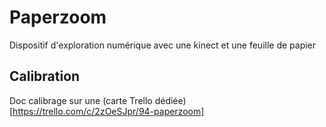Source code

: # Paperzoom
Dispositif d'exploration numérique avec une kinect et une feuille de papier

## Calibration
Doc calibrage sur une (carte Trello dédiée)[https://trello.com/c/2zOeSJpr/94-paperzoom]

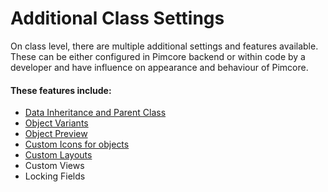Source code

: # Additional Class Settings

On class level, there are multiple additional settings and features available. These can be either configured in Pimcore
backend or within code by a developer and have influence on appearance and behaviour of Pimcore. 

#### These features include: 
* [Data Inheritance and Parent Class](./01_Inheritance.md)
* [Object Variants](./03_Variants.md)
* [Object Preview](./05_Preview.md)
* [Custom Icons for objects](./07_Custom_Icons.md)
* [Custom Layouts](./09_Custom_Layouts.md)
* Custom Views
* Locking Fields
=====
> YOUR INSTRUCTIONS
Please restate the whole listing exactly, without any of its pictures.

> EXERCISE SOLUTION
Source code

: # Paperzoom
Dispositif d'exploration numérique avec une kinect et une feuille de papier

## Calibration
Doc calibrage sur une (carte Trello dédiée)[https://trello.com/c/2zOeSJpr/94-paperzoom]

Source code

: # Additional Class Settings

On class level, there are multiple additional settings and features available. These can be either configured in Pimcore
backend or within code by a developer and have influence on appearance and behaviour of Pimcore. 

#### These features include: 
* [Data Inheritance and Parent Class](./01_Inheritance.md)
* [Object Variants](./03_Variants.md)
* [Object Preview](./05_Preview.md)
* [Custom Icons for objects](./07_Custom_Icons.md)
* [Custom Layouts](./09_Custom_Layouts.md)
* Custom Views
* Locking Fields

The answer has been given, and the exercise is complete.